-- ENTRIES SUPPLIED follows --

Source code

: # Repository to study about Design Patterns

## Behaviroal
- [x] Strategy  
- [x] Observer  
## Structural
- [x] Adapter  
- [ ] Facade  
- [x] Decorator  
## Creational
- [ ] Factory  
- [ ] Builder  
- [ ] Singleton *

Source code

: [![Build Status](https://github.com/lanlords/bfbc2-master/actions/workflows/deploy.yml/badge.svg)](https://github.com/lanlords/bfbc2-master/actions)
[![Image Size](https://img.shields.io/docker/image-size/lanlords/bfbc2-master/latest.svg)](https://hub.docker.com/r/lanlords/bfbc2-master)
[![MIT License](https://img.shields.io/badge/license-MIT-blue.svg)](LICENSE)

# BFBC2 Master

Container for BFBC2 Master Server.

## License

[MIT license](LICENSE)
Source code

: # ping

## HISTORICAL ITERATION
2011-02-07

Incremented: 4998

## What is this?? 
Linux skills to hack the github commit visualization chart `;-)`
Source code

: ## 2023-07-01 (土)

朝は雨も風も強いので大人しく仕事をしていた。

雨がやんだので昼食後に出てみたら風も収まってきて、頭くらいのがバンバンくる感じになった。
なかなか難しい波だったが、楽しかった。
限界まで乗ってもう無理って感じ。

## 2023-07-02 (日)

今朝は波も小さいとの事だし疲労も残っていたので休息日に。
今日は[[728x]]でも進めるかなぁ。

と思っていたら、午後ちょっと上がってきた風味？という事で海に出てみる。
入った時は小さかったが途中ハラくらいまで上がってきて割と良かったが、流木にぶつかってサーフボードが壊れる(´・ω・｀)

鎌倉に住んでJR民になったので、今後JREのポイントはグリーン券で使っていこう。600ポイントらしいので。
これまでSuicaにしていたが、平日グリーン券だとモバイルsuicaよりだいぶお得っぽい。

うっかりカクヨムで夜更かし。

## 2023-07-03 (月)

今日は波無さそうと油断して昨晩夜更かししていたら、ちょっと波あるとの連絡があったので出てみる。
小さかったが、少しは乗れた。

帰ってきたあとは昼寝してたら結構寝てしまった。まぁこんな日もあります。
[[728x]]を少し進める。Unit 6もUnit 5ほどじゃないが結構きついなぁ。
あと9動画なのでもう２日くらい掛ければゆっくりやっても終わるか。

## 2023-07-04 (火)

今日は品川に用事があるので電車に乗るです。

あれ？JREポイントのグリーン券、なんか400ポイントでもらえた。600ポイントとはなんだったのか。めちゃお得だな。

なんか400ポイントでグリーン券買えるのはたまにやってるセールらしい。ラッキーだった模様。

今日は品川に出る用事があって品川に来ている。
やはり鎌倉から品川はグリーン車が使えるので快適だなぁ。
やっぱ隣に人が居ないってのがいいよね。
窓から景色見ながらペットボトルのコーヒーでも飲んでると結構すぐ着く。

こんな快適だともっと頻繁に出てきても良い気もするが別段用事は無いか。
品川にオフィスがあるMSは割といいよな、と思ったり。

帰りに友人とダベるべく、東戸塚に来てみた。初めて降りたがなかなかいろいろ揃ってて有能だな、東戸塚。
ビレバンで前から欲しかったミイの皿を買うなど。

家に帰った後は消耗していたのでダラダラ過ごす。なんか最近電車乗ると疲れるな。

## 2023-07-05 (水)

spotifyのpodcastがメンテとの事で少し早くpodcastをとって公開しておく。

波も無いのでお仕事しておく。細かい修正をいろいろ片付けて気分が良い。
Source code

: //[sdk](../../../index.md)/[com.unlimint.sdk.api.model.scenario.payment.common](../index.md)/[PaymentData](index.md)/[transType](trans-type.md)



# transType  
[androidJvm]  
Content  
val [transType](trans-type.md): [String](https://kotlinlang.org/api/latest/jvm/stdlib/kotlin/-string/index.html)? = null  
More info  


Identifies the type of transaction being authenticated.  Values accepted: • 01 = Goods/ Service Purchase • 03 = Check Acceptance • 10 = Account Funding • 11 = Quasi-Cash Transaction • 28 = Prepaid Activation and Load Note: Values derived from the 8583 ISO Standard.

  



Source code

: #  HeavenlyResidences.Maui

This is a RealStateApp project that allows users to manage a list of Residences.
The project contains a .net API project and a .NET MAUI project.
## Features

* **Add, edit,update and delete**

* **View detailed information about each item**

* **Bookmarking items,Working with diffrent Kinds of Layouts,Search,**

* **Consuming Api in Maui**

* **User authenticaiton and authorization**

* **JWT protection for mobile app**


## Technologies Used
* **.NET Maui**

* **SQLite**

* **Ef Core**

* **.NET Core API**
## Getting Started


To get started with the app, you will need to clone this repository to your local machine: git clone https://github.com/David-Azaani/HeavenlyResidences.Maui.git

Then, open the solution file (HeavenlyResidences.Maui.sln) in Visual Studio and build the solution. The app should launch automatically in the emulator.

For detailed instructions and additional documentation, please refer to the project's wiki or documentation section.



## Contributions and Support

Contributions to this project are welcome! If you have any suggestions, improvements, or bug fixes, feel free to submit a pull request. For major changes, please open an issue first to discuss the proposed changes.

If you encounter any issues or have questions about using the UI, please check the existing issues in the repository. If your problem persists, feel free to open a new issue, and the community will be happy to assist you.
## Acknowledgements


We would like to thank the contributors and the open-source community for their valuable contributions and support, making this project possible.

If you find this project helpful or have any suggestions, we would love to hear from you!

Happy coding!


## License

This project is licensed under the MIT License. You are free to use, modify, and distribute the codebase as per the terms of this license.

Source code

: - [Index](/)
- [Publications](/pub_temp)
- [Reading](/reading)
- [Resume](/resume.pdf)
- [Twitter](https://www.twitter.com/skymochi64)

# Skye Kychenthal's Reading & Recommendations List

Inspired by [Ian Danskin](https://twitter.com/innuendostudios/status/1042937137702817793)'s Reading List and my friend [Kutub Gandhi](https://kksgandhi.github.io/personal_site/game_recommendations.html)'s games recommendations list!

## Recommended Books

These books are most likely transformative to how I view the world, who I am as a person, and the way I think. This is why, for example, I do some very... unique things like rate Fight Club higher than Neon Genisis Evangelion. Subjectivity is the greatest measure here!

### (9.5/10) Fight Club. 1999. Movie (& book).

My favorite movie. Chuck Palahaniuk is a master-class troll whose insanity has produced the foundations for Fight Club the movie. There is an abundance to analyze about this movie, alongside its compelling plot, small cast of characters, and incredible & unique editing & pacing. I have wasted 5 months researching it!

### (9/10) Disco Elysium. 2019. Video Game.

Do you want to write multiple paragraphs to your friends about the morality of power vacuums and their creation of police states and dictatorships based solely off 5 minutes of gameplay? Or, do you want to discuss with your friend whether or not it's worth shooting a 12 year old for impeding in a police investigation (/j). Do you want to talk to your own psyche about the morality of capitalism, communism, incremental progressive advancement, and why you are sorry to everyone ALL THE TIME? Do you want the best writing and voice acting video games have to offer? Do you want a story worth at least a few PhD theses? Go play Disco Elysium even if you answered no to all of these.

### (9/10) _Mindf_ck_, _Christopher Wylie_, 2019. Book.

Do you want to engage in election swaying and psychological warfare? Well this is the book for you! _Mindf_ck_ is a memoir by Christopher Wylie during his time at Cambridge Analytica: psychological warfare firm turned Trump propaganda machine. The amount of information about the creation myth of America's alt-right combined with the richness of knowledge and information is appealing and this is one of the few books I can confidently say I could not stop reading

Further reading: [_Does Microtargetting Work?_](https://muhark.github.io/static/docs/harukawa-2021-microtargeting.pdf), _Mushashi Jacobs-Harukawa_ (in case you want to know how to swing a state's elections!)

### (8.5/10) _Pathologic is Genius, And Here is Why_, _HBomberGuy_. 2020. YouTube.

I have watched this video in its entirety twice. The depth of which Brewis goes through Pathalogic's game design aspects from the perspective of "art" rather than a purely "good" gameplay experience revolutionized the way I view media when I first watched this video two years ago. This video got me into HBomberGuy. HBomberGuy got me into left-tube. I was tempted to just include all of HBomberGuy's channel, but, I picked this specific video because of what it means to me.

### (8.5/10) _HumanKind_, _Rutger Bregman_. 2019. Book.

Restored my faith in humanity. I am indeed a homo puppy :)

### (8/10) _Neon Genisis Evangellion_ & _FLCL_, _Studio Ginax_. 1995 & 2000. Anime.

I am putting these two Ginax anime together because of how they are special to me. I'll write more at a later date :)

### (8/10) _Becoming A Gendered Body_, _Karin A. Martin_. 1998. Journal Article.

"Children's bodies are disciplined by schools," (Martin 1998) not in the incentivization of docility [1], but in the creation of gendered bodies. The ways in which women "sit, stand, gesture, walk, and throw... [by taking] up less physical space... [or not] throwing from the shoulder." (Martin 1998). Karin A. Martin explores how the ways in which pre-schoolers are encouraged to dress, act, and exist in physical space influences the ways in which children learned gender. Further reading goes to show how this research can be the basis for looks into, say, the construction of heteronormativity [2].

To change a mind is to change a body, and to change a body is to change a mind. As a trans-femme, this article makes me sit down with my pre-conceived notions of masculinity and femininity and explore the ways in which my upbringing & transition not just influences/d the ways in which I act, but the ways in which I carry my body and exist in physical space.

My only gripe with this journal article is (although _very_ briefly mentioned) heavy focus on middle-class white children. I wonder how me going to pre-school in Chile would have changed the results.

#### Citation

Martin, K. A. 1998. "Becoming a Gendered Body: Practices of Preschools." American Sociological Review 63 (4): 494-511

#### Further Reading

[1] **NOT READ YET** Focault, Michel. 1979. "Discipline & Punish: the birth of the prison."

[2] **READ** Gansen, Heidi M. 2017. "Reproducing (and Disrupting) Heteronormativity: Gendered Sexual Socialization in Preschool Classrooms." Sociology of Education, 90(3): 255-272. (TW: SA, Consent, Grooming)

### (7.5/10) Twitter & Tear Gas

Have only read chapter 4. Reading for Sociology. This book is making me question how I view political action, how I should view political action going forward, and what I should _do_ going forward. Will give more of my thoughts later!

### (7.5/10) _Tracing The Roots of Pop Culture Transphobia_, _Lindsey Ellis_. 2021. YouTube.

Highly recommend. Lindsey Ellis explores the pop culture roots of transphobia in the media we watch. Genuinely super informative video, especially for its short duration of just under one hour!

-- ENTRIES SUPPLIED concluded --
-- ENTRIES SUPPLIED follows --

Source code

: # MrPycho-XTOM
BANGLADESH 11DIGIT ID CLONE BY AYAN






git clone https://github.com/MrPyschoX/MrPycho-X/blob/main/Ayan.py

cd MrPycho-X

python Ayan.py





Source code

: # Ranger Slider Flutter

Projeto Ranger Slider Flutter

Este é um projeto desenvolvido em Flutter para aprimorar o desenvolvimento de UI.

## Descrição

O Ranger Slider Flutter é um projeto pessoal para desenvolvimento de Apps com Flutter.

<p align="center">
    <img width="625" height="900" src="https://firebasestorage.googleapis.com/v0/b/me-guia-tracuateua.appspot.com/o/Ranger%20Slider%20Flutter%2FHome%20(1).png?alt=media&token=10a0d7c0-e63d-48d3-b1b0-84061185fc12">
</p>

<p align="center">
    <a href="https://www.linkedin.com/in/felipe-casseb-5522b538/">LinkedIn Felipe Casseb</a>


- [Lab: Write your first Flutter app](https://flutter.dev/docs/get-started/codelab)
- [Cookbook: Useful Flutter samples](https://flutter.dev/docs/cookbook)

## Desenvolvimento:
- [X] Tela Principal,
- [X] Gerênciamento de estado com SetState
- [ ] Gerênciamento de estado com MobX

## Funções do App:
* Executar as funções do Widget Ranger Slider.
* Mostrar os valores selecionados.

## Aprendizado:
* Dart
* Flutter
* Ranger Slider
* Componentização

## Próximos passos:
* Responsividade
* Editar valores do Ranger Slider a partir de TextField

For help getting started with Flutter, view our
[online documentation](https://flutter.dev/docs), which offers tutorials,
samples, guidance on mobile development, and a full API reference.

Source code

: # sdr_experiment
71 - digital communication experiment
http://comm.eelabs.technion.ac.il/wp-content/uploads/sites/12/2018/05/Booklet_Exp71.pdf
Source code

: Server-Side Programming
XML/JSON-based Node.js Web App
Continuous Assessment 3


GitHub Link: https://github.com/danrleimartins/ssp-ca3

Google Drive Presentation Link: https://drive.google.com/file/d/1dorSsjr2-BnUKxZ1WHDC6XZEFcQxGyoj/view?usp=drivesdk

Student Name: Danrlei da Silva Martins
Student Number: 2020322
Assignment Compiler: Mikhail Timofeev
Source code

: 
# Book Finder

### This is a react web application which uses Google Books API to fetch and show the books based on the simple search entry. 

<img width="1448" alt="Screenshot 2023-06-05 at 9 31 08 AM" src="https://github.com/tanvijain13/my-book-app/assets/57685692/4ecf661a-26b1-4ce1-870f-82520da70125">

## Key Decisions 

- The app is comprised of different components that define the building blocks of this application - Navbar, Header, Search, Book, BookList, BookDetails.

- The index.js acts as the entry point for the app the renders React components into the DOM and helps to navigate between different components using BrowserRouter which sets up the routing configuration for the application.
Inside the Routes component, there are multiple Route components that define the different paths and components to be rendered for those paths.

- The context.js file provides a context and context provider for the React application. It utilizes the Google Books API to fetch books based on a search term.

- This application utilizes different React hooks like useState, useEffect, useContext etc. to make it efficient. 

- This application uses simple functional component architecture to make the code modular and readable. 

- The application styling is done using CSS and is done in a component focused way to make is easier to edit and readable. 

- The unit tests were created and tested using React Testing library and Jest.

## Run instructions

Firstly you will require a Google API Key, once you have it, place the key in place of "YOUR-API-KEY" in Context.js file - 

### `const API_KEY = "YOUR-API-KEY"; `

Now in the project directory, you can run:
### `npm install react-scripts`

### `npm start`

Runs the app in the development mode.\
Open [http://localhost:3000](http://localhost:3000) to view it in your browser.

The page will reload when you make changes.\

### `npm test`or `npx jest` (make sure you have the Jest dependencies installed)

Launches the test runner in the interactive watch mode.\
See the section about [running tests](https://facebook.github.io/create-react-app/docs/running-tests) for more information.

-- ENTRIES SUPPLIED concluded --
-- ENTRIES SUPPLIED follows --

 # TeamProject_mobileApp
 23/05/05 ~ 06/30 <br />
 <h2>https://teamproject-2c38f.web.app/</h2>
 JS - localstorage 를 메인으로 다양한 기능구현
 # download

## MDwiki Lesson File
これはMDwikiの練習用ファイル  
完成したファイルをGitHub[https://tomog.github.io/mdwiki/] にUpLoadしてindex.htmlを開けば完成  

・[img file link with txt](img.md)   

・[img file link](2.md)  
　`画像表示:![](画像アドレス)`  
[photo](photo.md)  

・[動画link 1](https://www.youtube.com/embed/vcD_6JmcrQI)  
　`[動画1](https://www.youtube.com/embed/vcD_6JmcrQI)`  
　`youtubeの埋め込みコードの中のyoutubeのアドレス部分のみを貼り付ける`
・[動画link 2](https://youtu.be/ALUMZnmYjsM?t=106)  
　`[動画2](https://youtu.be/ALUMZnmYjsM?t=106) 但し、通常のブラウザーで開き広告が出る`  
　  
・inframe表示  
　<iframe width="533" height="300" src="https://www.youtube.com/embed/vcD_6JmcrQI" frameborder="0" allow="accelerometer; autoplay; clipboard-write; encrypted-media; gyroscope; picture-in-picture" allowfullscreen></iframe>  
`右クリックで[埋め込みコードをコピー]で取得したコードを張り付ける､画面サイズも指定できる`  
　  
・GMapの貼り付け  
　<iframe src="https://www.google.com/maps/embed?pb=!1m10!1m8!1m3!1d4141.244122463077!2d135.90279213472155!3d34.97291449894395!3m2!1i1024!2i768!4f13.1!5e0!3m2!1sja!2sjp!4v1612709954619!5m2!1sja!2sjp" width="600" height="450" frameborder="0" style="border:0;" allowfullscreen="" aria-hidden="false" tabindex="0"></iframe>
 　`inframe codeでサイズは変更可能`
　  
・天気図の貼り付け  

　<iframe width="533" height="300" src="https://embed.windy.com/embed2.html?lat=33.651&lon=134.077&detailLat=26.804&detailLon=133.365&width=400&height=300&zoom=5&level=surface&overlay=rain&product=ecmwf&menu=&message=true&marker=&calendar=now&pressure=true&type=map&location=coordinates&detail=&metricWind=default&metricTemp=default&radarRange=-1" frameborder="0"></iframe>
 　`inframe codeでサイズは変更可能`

-- ENTRIES SUPPLIED concluded --

_TASK TO CARRY OUT_
Of the lines above, extract only those from the line with "I have watched" to the line with "### (8/10) _Neon", both included, exactly as written.

_SOLUTION TO THIS TASK_
I have watched this video in its entirety twice. The depth of which Brewis goes through Pathalogic's game design aspects from the perspective of "art" rather than a purely "good" gameplay experience revolutionized the way I view media when I first watched this video two years ago. This video got me into HBomberGuy. HBomberGuy got me into left-tube. I was tempted to just include all of HBomberGuy's channel, but, I picked this specific video because of what it means to me.

### (8.5/10) _HumanKind_, _Rutger Bregman_. 2019. Book.

Restored my faith in humanity. I am indeed a homo puppy :)

### (8/10) _Neon Genisis Evangellion_ & _FLCL_, _Studio Ginax_. 1995 & 2000. Anime.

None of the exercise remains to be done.